Крылов поднял глаза — кресло Барабао опустело. Вернулся взглядом к двери — в коридоре валялся убийца. Не исчез. Не растворился.
Это не сон.
— Никита! Ты почему молчишь?!
— В меня стреляли, — пробормотал Крылов.
— Что?!!
— Прямо сейчас.
— Ты жив? Ранен?!
— Нет, я не ранен. — Крылов машинально потянулся к Колоде, но отдернул руку. Завалился назад, упершись спиной в тумбу письменного стола. — Эльдар, я не ранен. Но будет лучше, если ты приедешь сюда.
И оборвал связь. И тут его затрясло.
Они согласились встретиться только потому, что Бруджа пообещал использовать для обеспечения безопасности всю мощь Алого Безумия. Гарантировал, что они смогут спастись при любом развитии событий. И отдал в заложники единственную дочь, которую — об этом знали все — безумно любил и которая — по слухам — обещала вырасти в гениальную предсказательницу. Только на этих условиях кардинал Фридрих Носферату и кардинал Джузеппе Малкавиан согласились рискнуть. Согласились, несмотря на то, что шпионы Великих Домов выискивали любую информацию о местонахождении вождей Саббат: Тайный Город желал завершить войну как можно быстрее, не скупился на оплату предателей, и ренегаты, метастазами пронзившие мятежные кланы, частенько выводили ударные отряды гарок на свободных вампиров. На своих братьев. Берлинская резня, Мадридский погром, Черный рассвет Парижа — сотни погибших масанов. Все эти катастрофы стали возможны только благодаря измене. Шпионом мог оказаться сын, брат, отец — логика гражданской войны беспощадна, жалеть в ней не принято. Меньше всего предателей находилось среди Робене и Луминар, но масаны этих кланов старались держаться друг друга и как можно меньше общаться с остальными мятежниками. Что еще больше ослабляло Саббат. И как ни старался Александр, он не мог остановить размежевание. Его призывы к объединению или — хотя бы! — координации усилий натыкались на порожденный инстинктом самосохранения лозунг Саббат: «Не верь никому!»

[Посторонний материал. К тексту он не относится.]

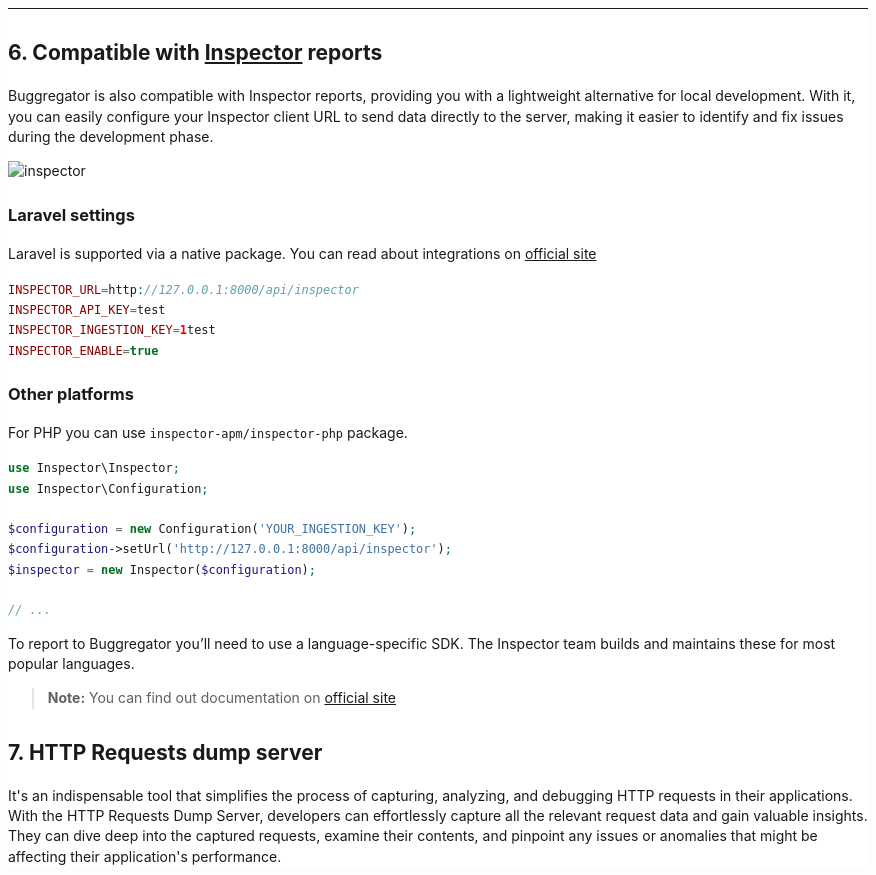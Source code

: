 ----

## 6. Compatible with [Inspector](https://inspector.dev/) reports

Buggregator is also compatible with Inspector reports, providing you with a lightweight alternative for local
development. With it, you can easily configure your Inspector client URL to send data directly to the server, making it
easier to identify and fix issues during the development phase.

![inspector](https://user-images.githubusercontent.com/773481/208734651-e8dca2bf-6674-4aed-b6fc-601bc877f7ce.png)

### Laravel settings

Laravel is supported via a native package. You can read about integrations
on [official site](https://docs.inspector.dev/laravel)

```php
INSPECTOR_URL=http://127.0.0.1:8000/api/inspector
INSPECTOR_API_KEY=test
INSPECTOR_INGESTION_KEY=1test
INSPECTOR_ENABLE=true
```

### Other platforms

For PHP you can use `inspector-apm/inspector-php` package.

```php
use Inspector\Inspector;
use Inspector\Configuration;

$configuration = new Configuration('YOUR_INGESTION_KEY');
$configuration->setUrl('http://127.0.0.1:8000/api/inspector');
$inspector = new Inspector($configuration);

// ...
```

To report to Buggregator you’ll need to use a language-specific SDK. The Inspector team builds and maintains these for
most popular languages.

> **Note:**
> You can find out documentation on [official site](https://docs.inspector.dev/)

## 7. HTTP Requests dump server

It's an indispensable tool that simplifies the process of capturing, analyzing, and debugging HTTP requests in their
applications. With the HTTP Requests Dump Server, developers can effortlessly capture all the relevant request data and
gain valuable insights. They can dive deep into the captured requests, examine their contents, and pinpoint any issues
or anomalies that might be affecting their application's performance.
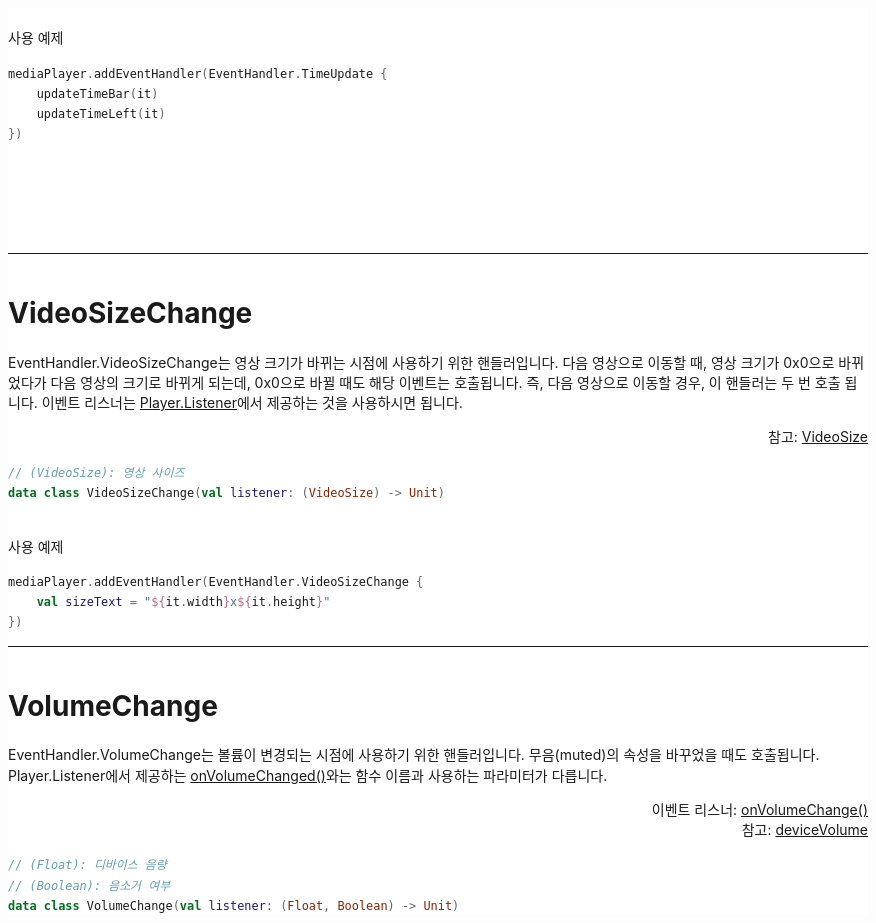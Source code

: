 \
사용 예제
```kotlin
mediaPlayer.addEventHandler(EventHandler.TimeUpdate {
    updateTimeBar(it)
    updateTimeLeft(it)
})
```

<br><br><br><br>

--------
# VideoSizeChange

EventHandler.VideoSizeChange는 영상 크기가 바뀌는 시점에 사용하기 위한 핸들러입니다. 다음 영상으로 이동할 때, 영상 크기가 0x0으로 바뀌었다가 다음 영상의 크기로 바뀌게 되는데, 0x0으로 바뀔 때도 해당 이벤트는 호출됩니다. 즉, 다음 영상으로 이동할 경우, 이 핸들러는 두 번 호출 됩니다. 이벤트 리스너는 [Player.Listener](https://developer.android.com/reference/androidx/media3/common/Player.Listener#onVideoSizeChanged(androidx.media3.common.VideoSize))에서 제공하는 것을 사용하시면 됩니다.

<div align="right">
참고: <a href="https://developer.android.com/reference/androidx/media3/common/VideoSize">VideoSize</a>
</div>

```kotlin
// (VideoSize): 영상 사이즈
data class VideoSizeChange(val listener: (VideoSize) -> Unit)
```

\
사용 예제
```kotlin
mediaPlayer.addEventHandler(EventHandler.VideoSizeChange {
    val sizeText = "${it.width}x${it.height}"	
})
```

--------
# VolumeChange

EventHandler.VolumeChange는 볼륨이 변경되는 시점에 사용하기 위한 핸들러입니다. 무음(muted)의 속성을 바꾸었을 때도 호출됩니다. Player.Listener에서 제공하는 [onVolumeChanged()](https://developer.android.com/reference/androidx/media3/common/Player.Listener#onVolumeChanged(float))와는 함수 이름과 사용하는 파라미터가 다릅니다.

<div align="right">
이벤트 리스너: <a href="../event_listeners/details.md#onvolumechange">onVolumeChange()</a><br>
참고: <a href="../properties/details.md#devicevolume">deviceVolume</a>
</div>

```kotlin
// (Float): 디바이스 음량
// (Boolean): 음소거 여부
data class VolumeChange(val listener: (Float, Boolean) -> Unit)
```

Но Бруджа не сдавался. Продолжал гнуть свою линию. И в том, что Носферату и Малкавиан согласились на встречу, он видел небольшую победу. С другой стороны, не могли они не согласиться — уж больно серьезный вопрос предлагал обсудить Александр…
— У меня есть точные сведения, что навы готовят «поход очищения» в Прагу. — Бруджа жестко посмотрел на Носферату. — Темные решили заняться твоим домом, Фридрих.
Уродец — а выходцы из клана Носферату не зря считались самыми страшными среди масанов — скривился, что сделало его лицо еще больше похожим на морду летучей мыши. Но промолчал.